_Task requirements_
Check each line of the data for "itemize", then give the number of lines that have it, without any other words.

[Recorded data]

====

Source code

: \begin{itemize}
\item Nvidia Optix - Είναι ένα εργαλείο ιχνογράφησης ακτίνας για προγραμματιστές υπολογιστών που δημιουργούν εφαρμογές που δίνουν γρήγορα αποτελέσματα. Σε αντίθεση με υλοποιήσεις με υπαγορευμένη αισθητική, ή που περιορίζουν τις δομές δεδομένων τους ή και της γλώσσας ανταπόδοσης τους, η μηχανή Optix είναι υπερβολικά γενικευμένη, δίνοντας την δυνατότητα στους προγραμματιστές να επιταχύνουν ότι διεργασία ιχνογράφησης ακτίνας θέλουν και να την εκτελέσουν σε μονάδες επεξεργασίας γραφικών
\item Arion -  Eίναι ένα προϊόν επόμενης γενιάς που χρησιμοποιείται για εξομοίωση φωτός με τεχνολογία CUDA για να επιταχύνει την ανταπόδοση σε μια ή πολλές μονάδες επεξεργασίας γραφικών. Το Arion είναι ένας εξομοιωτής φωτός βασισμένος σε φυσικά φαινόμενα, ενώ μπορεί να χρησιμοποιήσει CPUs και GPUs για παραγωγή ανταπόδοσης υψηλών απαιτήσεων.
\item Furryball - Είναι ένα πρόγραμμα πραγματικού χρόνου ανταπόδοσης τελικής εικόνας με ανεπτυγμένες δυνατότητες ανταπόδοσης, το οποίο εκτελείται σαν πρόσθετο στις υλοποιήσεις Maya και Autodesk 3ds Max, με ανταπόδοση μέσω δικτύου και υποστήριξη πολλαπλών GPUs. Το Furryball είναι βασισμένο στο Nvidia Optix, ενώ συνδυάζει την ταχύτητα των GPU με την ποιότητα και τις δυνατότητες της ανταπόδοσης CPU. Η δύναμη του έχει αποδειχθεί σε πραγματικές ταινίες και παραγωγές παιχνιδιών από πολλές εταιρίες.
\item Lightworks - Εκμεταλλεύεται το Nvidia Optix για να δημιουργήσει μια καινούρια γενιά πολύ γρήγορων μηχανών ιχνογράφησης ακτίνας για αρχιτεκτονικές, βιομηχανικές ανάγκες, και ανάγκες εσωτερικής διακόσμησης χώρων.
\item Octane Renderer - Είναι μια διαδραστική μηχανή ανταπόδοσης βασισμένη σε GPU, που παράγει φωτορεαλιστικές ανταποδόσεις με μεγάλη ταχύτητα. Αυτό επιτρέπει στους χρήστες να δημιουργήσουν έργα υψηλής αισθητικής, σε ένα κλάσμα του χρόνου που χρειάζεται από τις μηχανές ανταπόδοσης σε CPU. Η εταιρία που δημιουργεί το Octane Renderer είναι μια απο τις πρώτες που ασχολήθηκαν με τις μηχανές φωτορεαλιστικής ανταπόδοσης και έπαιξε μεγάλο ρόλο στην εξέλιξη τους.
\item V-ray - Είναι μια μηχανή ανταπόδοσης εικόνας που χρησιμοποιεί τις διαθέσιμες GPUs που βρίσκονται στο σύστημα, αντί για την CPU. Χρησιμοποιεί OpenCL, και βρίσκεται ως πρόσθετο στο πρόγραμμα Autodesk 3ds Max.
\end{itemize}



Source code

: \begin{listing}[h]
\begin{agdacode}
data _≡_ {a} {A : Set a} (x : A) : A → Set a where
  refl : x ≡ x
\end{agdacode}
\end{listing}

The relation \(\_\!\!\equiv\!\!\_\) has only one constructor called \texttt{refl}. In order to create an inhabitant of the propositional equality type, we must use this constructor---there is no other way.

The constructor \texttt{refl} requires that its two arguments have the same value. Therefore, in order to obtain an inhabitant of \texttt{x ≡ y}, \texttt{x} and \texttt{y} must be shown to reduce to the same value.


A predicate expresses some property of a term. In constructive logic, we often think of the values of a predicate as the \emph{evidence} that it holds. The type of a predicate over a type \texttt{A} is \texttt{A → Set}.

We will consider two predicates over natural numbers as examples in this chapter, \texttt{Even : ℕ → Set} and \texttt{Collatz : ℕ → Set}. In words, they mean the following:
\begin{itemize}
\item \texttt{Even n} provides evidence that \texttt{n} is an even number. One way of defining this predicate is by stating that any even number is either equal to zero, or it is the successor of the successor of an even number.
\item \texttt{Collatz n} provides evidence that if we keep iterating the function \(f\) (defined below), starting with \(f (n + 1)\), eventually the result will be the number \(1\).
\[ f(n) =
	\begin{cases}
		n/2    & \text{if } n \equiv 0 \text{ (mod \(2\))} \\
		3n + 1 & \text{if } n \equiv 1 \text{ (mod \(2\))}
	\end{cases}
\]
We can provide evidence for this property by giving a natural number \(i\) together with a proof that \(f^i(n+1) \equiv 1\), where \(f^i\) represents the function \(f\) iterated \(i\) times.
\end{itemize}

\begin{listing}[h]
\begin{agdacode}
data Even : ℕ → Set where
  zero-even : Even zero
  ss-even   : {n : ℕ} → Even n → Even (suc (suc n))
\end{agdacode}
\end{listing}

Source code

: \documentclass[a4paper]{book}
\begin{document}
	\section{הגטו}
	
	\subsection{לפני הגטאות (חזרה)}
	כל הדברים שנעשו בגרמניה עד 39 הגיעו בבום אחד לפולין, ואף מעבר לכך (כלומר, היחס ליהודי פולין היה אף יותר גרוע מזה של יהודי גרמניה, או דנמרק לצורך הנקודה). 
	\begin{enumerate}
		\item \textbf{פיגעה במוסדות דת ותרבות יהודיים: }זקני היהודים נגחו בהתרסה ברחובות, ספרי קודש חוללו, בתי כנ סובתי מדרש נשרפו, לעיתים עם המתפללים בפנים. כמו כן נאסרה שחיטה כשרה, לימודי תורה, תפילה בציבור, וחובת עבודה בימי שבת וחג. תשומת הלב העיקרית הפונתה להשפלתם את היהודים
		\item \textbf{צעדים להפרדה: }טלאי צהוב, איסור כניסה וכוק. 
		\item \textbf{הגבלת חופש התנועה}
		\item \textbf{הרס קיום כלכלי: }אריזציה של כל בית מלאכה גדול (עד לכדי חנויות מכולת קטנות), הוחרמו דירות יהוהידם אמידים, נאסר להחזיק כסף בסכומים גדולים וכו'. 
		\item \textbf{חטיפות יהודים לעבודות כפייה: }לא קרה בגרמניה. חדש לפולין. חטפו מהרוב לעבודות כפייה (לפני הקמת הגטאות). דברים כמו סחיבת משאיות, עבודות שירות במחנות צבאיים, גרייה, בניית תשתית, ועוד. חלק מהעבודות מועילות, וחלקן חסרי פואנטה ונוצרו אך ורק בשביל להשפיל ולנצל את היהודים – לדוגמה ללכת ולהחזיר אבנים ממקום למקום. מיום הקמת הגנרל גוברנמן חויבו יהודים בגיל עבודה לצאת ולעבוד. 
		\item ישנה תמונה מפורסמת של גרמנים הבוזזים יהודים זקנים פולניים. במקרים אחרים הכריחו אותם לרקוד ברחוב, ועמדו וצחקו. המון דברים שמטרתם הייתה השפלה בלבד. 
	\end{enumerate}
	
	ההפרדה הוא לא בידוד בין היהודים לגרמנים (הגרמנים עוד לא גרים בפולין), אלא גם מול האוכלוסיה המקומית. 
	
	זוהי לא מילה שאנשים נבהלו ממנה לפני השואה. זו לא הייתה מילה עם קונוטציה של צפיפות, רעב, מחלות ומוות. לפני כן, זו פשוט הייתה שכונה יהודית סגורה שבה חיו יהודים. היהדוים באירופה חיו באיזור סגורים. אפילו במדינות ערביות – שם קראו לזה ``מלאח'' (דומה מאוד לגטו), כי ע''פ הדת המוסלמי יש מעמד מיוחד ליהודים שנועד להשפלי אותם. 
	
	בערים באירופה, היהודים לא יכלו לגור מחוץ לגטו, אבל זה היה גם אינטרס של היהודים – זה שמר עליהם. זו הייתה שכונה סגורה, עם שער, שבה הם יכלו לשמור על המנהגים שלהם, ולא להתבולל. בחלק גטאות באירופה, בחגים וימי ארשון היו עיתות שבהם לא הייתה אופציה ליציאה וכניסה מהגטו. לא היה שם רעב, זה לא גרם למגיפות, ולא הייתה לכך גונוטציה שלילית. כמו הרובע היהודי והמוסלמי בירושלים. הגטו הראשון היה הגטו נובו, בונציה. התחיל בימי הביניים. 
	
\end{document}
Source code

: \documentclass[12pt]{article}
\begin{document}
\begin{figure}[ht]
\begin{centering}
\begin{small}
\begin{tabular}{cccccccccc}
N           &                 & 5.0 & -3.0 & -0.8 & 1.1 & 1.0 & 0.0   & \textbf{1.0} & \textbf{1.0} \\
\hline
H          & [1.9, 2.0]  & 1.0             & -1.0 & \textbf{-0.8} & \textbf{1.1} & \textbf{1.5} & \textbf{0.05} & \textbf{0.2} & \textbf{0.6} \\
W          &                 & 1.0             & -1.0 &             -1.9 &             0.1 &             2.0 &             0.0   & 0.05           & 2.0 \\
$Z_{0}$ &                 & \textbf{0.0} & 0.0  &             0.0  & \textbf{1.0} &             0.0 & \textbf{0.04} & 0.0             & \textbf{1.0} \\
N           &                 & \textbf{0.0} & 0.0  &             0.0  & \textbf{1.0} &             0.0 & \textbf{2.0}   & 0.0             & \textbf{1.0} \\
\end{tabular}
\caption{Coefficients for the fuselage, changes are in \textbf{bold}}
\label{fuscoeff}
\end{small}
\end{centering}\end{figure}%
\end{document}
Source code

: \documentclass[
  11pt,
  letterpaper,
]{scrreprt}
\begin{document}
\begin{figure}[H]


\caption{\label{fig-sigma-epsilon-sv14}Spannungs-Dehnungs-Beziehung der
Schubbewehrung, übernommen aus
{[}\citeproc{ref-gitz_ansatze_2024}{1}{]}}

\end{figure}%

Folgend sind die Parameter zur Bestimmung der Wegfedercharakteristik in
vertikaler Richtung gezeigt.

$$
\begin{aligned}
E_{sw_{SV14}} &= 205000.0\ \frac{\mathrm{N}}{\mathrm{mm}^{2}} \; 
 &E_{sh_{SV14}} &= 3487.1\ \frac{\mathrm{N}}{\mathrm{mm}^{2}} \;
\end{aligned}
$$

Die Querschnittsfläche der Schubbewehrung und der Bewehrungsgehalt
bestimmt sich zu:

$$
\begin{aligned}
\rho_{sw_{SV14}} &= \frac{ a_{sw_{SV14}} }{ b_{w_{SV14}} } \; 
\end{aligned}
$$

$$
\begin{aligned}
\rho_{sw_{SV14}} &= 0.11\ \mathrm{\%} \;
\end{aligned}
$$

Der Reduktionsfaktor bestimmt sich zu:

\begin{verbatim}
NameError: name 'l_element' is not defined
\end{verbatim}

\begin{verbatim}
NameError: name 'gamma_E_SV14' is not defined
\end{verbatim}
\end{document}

====

_Exercise solution_
4